# Work instructions
Pictures aside, return every line below exactly as written.

---------- Supplied data

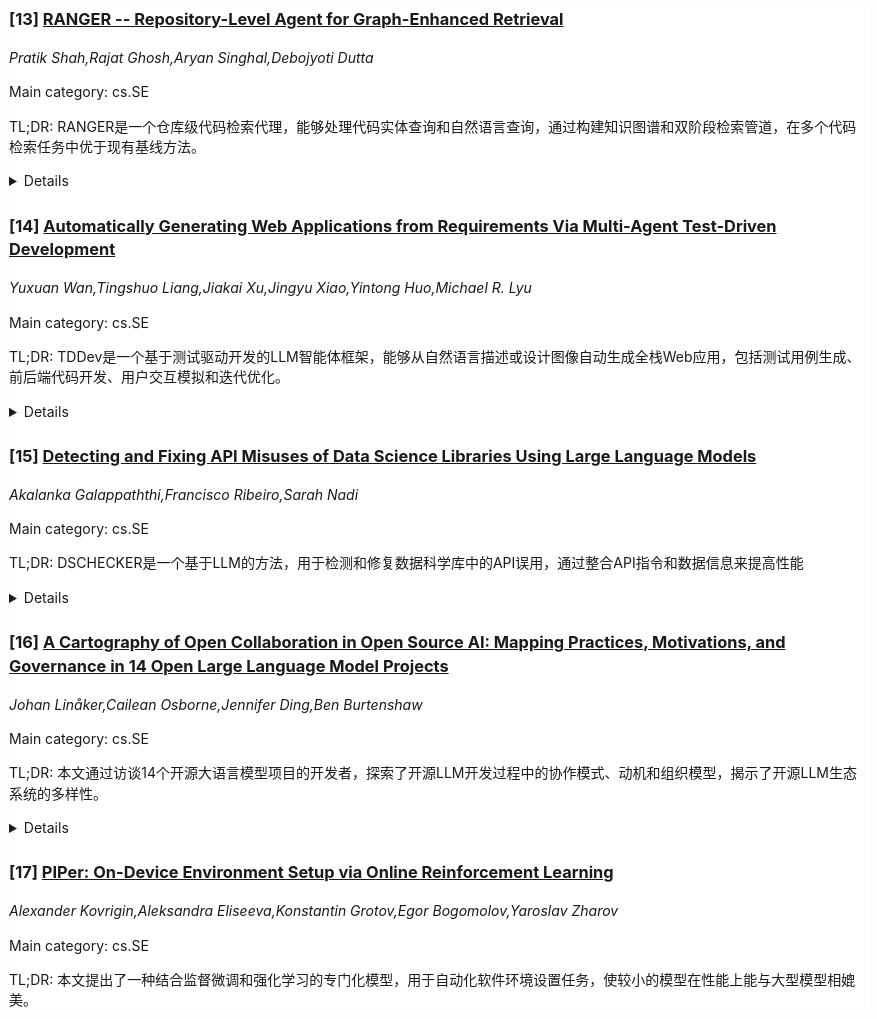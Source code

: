 ### [13] [RANGER -- Repository-Level Agent for Graph-Enhanced Retrieval](https://arxiv.org/abs/2509.25257)
*Pratik Shah,Rajat Ghosh,Aryan Singhal,Debojyoti Dutta*

Main category: cs.SE

TL;DR: RANGER是一个仓库级代码检索代理，能够处理代码实体查询和自然语言查询，通过构建知识图谱和双阶段检索管道，在多个代码检索任务中优于现有基线方法。


<details><summary>Details</summary></details>


### [14] [Automatically Generating Web Applications from Requirements Via Multi-Agent Test-Driven Development](https://arxiv.org/abs/2509.25297)
*Yuxuan Wan,Tingshuo Liang,Jiakai Xu,Jingyu Xiao,Yintong Huo,Michael R. Lyu*

Main category: cs.SE

TL;DR: TDDev是一个基于测试驱动开发的LLM智能体框架，能够从自然语言描述或设计图像自动生成全栈Web应用，包括测试用例生成、前后端代码开发、用户交互模拟和迭代优化。


<details><summary>Details</summary></details>


### [15] [Detecting and Fixing API Misuses of Data Science Libraries Using Large Language Models](https://arxiv.org/abs/2509.25378)
*Akalanka Galappaththi,Francisco Ribeiro,Sarah Nadi*

Main category: cs.SE

TL;DR: DSCHECKER是一个基于LLM的方法，用于检测和修复数据科学库中的API误用，通过整合API指令和数据信息来提高性能


<details><summary>Details</summary></details>


### [16] [A Cartography of Open Collaboration in Open Source AI: Mapping Practices, Motivations, and Governance in 14 Open Large Language Model Projects](https://arxiv.org/abs/2509.25397)
*Johan Linåker,Cailean Osborne,Jennifer Ding,Ben Burtenshaw*

Main category: cs.SE

TL;DR: 本文通过访谈14个开源大语言模型项目的开发者，探索了开源LLM开发过程中的协作模式、动机和组织模型，揭示了开源LLM生态系统的多样性。


<details><summary>Details</summary></details>


### [17] [PIPer: On-Device Environment Setup via Online Reinforcement Learning](https://arxiv.org/abs/2509.25455)
*Alexander Kovrigin,Aleksandra Eliseeva,Konstantin Grotov,Egor Bogomolov,Yaroslav Zharov*

Main category: cs.SE

TL;DR: 本文提出了一种结合监督微调和强化学习的专门化模型，用于自动化软件环境设置任务，使较小的模型在性能上能与大型模型相媲美。
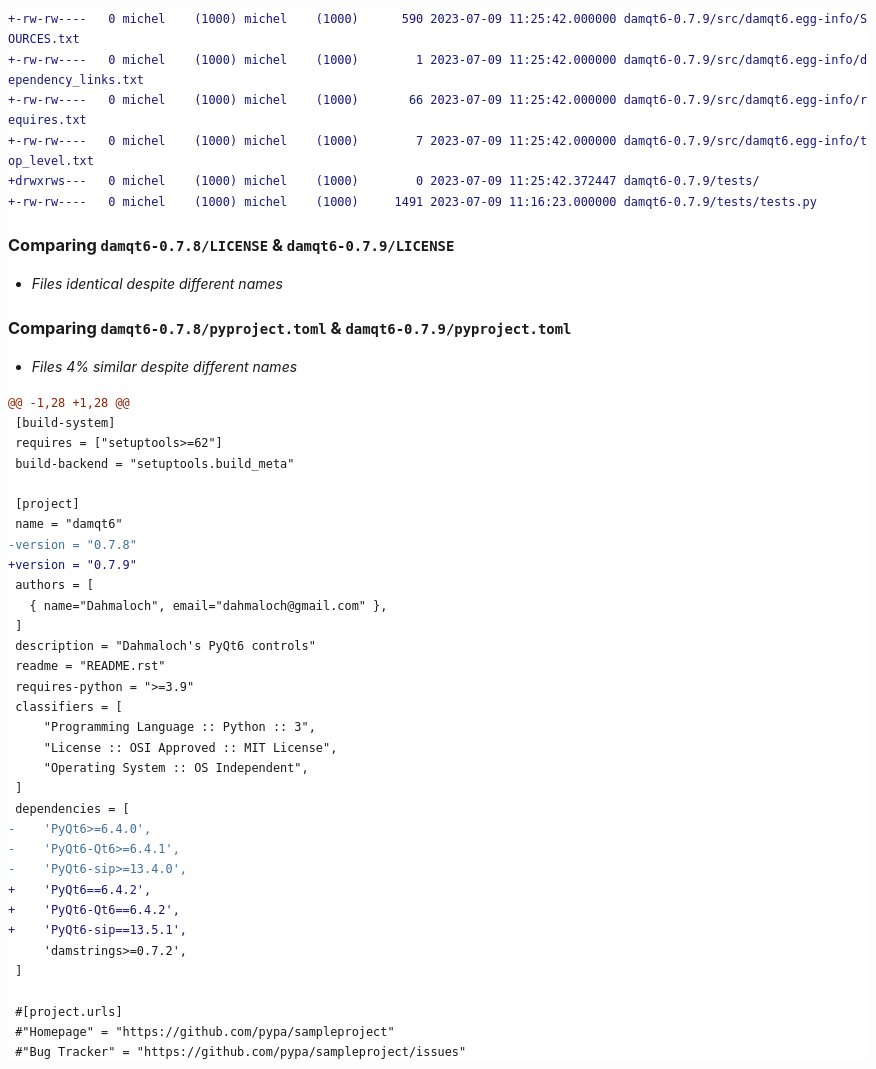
 ```diff
+-rw-rw----   0 michel    (1000) michel    (1000)      590 2023-07-09 11:25:42.000000 damqt6-0.7.9/src/damqt6.egg-info/SOURCES.txt
+-rw-rw----   0 michel    (1000) michel    (1000)        1 2023-07-09 11:25:42.000000 damqt6-0.7.9/src/damqt6.egg-info/dependency_links.txt
+-rw-rw----   0 michel    (1000) michel    (1000)       66 2023-07-09 11:25:42.000000 damqt6-0.7.9/src/damqt6.egg-info/requires.txt
+-rw-rw----   0 michel    (1000) michel    (1000)        7 2023-07-09 11:25:42.000000 damqt6-0.7.9/src/damqt6.egg-info/top_level.txt
+drwxrws---   0 michel    (1000) michel    (1000)        0 2023-07-09 11:25:42.372447 damqt6-0.7.9/tests/
+-rw-rw----   0 michel    (1000) michel    (1000)     1491 2023-07-09 11:16:23.000000 damqt6-0.7.9/tests/tests.py
```

### Comparing `damqt6-0.7.8/LICENSE` & `damqt6-0.7.9/LICENSE`

 * *Files identical despite different names*

### Comparing `damqt6-0.7.8/pyproject.toml` & `damqt6-0.7.9/pyproject.toml`

 * *Files 4% similar despite different names*

```diff
@@ -1,28 +1,28 @@
 [build-system]
 requires = ["setuptools>=62"]
 build-backend = "setuptools.build_meta"
 
 [project]
 name = "damqt6"
-version = "0.7.8"
+version = "0.7.9"
 authors = [
   { name="Dahmaloch", email="dahmaloch@gmail.com" },
 ]
 description = "Dahmaloch's PyQt6 controls"
 readme = "README.rst"
 requires-python = ">=3.9"
 classifiers = [
     "Programming Language :: Python :: 3",
     "License :: OSI Approved :: MIT License",
     "Operating System :: OS Independent",
 ]
 dependencies = [
-    'PyQt6>=6.4.0',
-    'PyQt6-Qt6>=6.4.1',
-    'PyQt6-sip>=13.4.0',
+    'PyQt6==6.4.2',
+    'PyQt6-Qt6==6.4.2',
+    'PyQt6-sip==13.5.1',
     'damstrings>=0.7.2',
 ]
 
 #[project.urls]
 #"Homepage" = "https://github.com/pypa/sampleproject"
 #"Bug Tracker" = "https://github.com/pypa/sampleproject/issues"
```
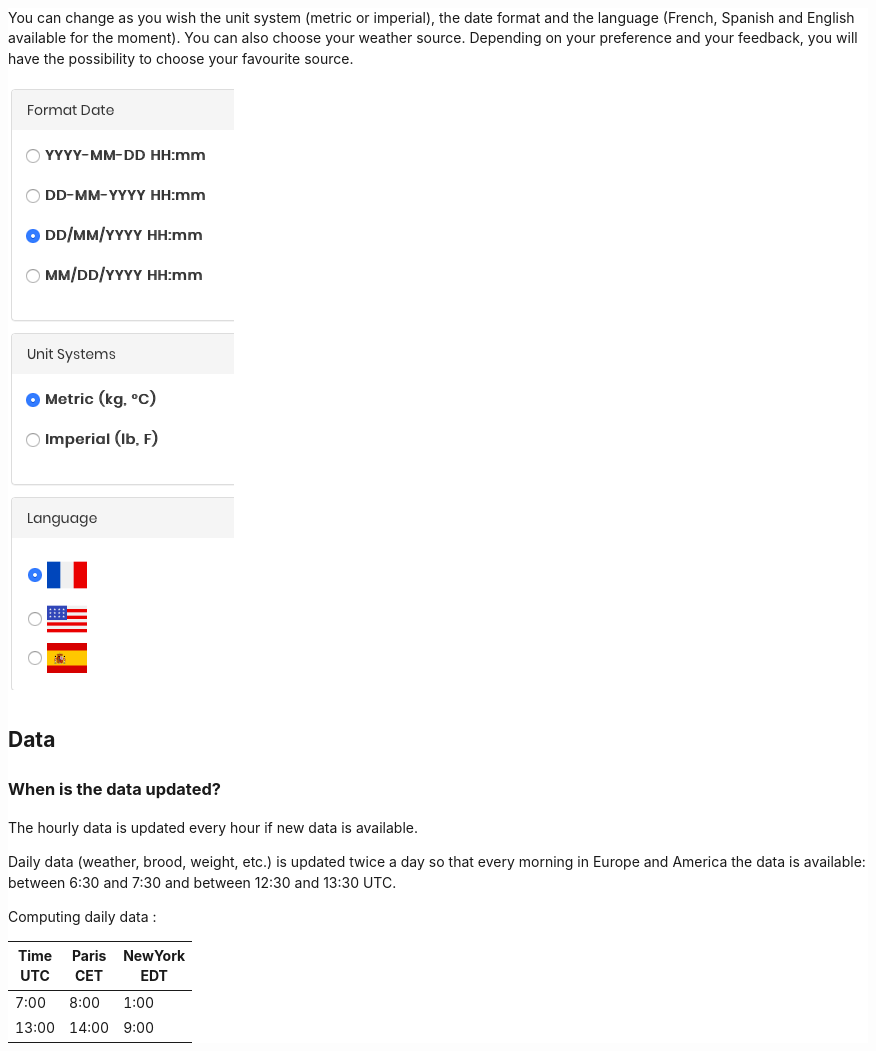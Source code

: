 You can change as you wish the unit system (metric or imperial), the date format and the language (French, Spanish and English available for the moment). You can also choose your weather source. Depending on your preference and your feedback, you will have the possibility to choose your favourite source. 

![Account settings](./images/all_settings.png)

## Data

### When is the data updated?
The hourly data is updated every hour if new data is available. 

Daily data (weather, brood, weight, etc.) is updated twice a day so that every morning in Europe and America the data is available: between 6:30 and 7:30 and between 12:30 and 13:30 UTC.


Computing daily data :

Time <br> UTC | Paris <br> CET | NewYork <br> EDT
--- | --- | ---
7:00 | 8:00 | 1:00
13:00 | 14:00 | 9:00
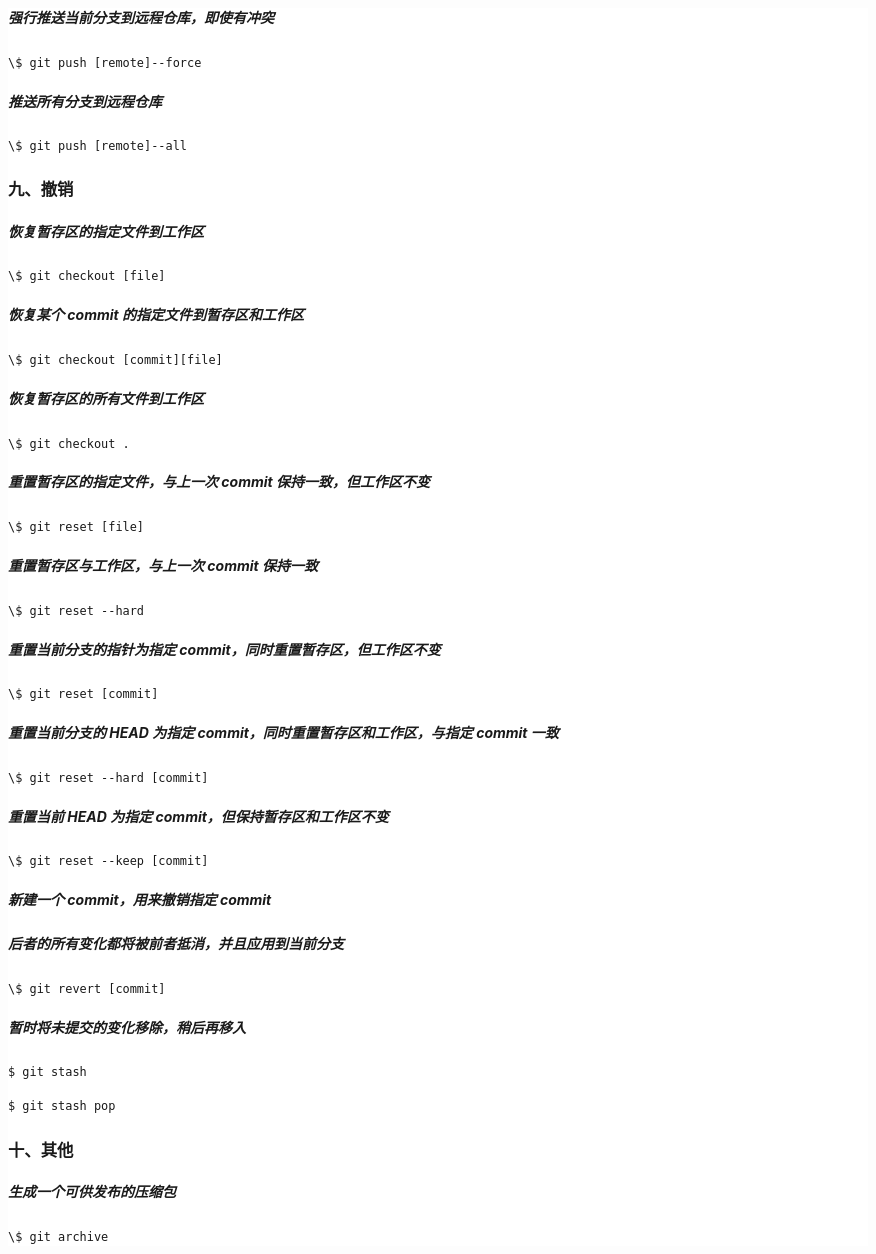 ##### 强行推送当前分支到远程仓库，即使有冲突

`\$ git push [remote]--force`

##### 推送所有分支到远程仓库

`\$ git push [remote]--all`

### 九、撤销

##### 恢复暂存区的指定文件到工作区

`\$ git checkout [file]`

##### 恢复某个 commit 的指定文件到暂存区和工作区

`\$ git checkout [commit][file]`

##### 恢复暂存区的所有文件到工作区

`\$ git checkout .`

##### 重置暂存区的指定文件，与上一次 commit 保持一致，但工作区不变

`\$ git reset [file]`

##### 重置暂存区与工作区，与上一次 commit 保持一致

`\$ git reset --hard`

##### 重置当前分支的指针为指定 commit，同时重置暂存区，但工作区不变

`\$ git reset [commit]`

##### 重置当前分支的 HEAD 为指定 commit，同时重置暂存区和工作区，与指定 commit 一致

`\$ git reset --hard [commit]`

##### 重置当前 HEAD 为指定 commit，但保持暂存区和工作区不变

`\$ git reset --keep [commit]`

##### 新建一个 commit，用来撤销指定 commit

##### 后者的所有变化都将被前者抵消，并且应用到当前分支

`\$ git revert [commit]`

##### 暂时将未提交的变化移除，稍后再移入

`$ git stash`

`$ git stash pop`

### 十、其他

##### 生成一个可供发布的压缩包

`\$ git archive`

--------------------

# Answer space
Source code

: ### [13] [RANGER -- Repository-Level Agent for Graph-Enhanced Retrieval](https://arxiv.org/abs/2509.25257)
*Pratik Shah,Rajat Ghosh,Aryan Singhal,Debojyoti Dutta*

Main category: cs.SE

TL;DR: RANGER是一个仓库级代码检索代理，能够处理代码实体查询和自然语言查询，通过构建知识图谱和双阶段检索管道，在多个代码检索任务中优于现有基线方法。


<details><summary>Details</summary></details>


### [14] [Automatically Generating Web Applications from Requirements Via Multi-Agent Test-Driven Development](https://arxiv.org/abs/2509.25297)
*Yuxuan Wan,Tingshuo Liang,Jiakai Xu,Jingyu Xiao,Yintong Huo,Michael R. Lyu*

Main category: cs.SE

TL;DR: TDDev是一个基于测试驱动开发的LLM智能体框架，能够从自然语言描述或设计图像自动生成全栈Web应用，包括测试用例生成、前后端代码开发、用户交互模拟和迭代优化。


<details><summary>Details</summary></details>


### [15] [Detecting and Fixing API Misuses of Data Science Libraries Using Large Language Models](https://arxiv.org/abs/2509.25378)
*Akalanka Galappaththi,Francisco Ribeiro,Sarah Nadi*

Main category: cs.SE

TL;DR: DSCHECKER是一个基于LLM的方法，用于检测和修复数据科学库中的API误用，通过整合API指令和数据信息来提高性能


<details><summary>Details</summary></details>


### [16] [A Cartography of Open Collaboration in Open Source AI: Mapping Practices, Motivations, and Governance in 14 Open Large Language Model Projects](https://arxiv.org/abs/2509.25397)
*Johan Linåker,Cailean Osborne,Jennifer Ding,Ben Burtenshaw*

Main category: cs.SE

TL;DR: 本文通过访谈14个开源大语言模型项目的开发者，探索了开源LLM开发过程中的协作模式、动机和组织模型，揭示了开源LLM生态系统的多样性。


<details><summary>Details</summary></details>


### [17] [PIPer: On-Device Environment Setup via Online Reinforcement Learning](https://arxiv.org/abs/2509.25455)
*Alexander Kovrigin,Aleksandra Eliseeva,Konstantin Grotov,Egor Bogomolov,Yaroslav Zharov*

Main category: cs.SE

TL;DR: 本文提出了一种结合监督微调和强化学习的专门化模型，用于自动化软件环境设置任务，使较小的模型在性能上能与大型模型相媲美。
 ```diff
+-rw-rw----   0 michel    (1000) michel    (1000)      590 2023-07-09 11:25:42.000000 damqt6-0.7.9/src/damqt6.egg-info/SOURCES.txt
+-rw-rw----   0 michel    (1000) michel    (1000)        1 2023-07-09 11:25:42.000000 damqt6-0.7.9/src/damqt6.egg-info/dependency_links.txt
+-rw-rw----   0 michel    (1000) michel    (1000)       66 2023-07-09 11:25:42.000000 damqt6-0.7.9/src/damqt6.egg-info/requires.txt
+-rw-rw----   0 michel    (1000) michel    (1000)        7 2023-07-09 11:25:42.000000 damqt6-0.7.9/src/damqt6.egg-info/top_level.txt
+drwxrws---   0 michel    (1000) michel    (1000)        0 2023-07-09 11:25:42.372447 damqt6-0.7.9/tests/
+-rw-rw----   0 michel    (1000) michel    (1000)     1491 2023-07-09 11:16:23.000000 damqt6-0.7.9/tests/tests.py
```

### Comparing `damqt6-0.7.8/LICENSE` & `damqt6-0.7.9/LICENSE`

 * *Files identical despite different names*

### Comparing `damqt6-0.7.8/pyproject.toml` & `damqt6-0.7.9/pyproject.toml`

 * *Files 4% similar despite different names*

```diff
@@ -1,28 +1,28 @@
 [build-system]
 requires = ["setuptools>=62"]
 build-backend = "setuptools.build_meta"
 
 [project]
 name = "damqt6"
-version = "0.7.8"
+version = "0.7.9"
 authors = [
   { name="Dahmaloch", email="dahmaloch@gmail.com" },
 ]
 description = "Dahmaloch's PyQt6 controls"
 readme = "README.rst"
 requires-python = ">=3.9"
 classifiers = [
     "Programming Language :: Python :: 3",
     "License :: OSI Approved :: MIT License",
     "Operating System :: OS Independent",
 ]
 dependencies = [
-    'PyQt6>=6.4.0',
-    'PyQt6-Qt6>=6.4.1',
-    'PyQt6-sip>=13.4.0',
+    'PyQt6==6.4.2',
+    'PyQt6-Qt6==6.4.2',
+    'PyQt6-sip==13.5.1',
     'damstrings>=0.7.2',
 ]
 
 #[project.urls]
 #"Homepage" = "https://github.com/pypa/sampleproject"
 #"Bug Tracker" = "https://github.com/pypa/sampleproject/issues"
```
Source code

: You can change as you wish the unit system (metric or imperial), the date format and the language (French, Spanish and English available for the moment). You can also choose your weather source. Depending on your preference and your feedback, you will have the possibility to choose your favourite source. 

![Account settings](./images/all_settings.png)

## Data

### When is the data updated?
The hourly data is updated every hour if new data is available. 

Daily data (weather, brood, weight, etc.) is updated twice a day so that every morning in Europe and America the data is available: between 6:30 and 7:30 and between 12:30 and 13:30 UTC.


Computing daily data :

Time <br> UTC | Paris <br> CET | NewYork <br> EDT
--- | --- | ---
7:00 | 8:00 | 1:00
13:00 | 14:00 | 9:00
 ##### 强行推送当前分支到远程仓库，即使有冲突

`\$ git push [remote]--force`

##### 推送所有分支到远程仓库

`\$ git push [remote]--all`

### 九、撤销

##### 恢复暂存区的指定文件到工作区

`\$ git checkout [file]`

##### 恢复某个 commit 的指定文件到暂存区和工作区

`\$ git checkout [commit][file]`

##### 恢复暂存区的所有文件到工作区

`\$ git checkout .`

##### 重置暂存区的指定文件，与上一次 commit 保持一致，但工作区不变

`\$ git reset [file]`

##### 重置暂存区与工作区，与上一次 commit 保持一致

`\$ git reset --hard`

##### 重置当前分支的指针为指定 commit，同时重置暂存区，但工作区不变

`\$ git reset [commit]`

##### 重置当前分支的 HEAD 为指定 commit，同时重置暂存区和工作区，与指定 commit 一致

`\$ git reset --hard [commit]`

##### 重置当前 HEAD 为指定 commit，但保持暂存区和工作区不变

`\$ git reset --keep [commit]`

##### 新建一个 commit，用来撤销指定 commit

##### 后者的所有变化都将被前者抵消，并且应用到当前分支

`\$ git revert [commit]`

##### 暂时将未提交的变化移除，稍后再移入

`$ git stash`

`$ git stash pop`

### 十、其他

##### 生成一个可供发布的压缩包

`\$ git archive`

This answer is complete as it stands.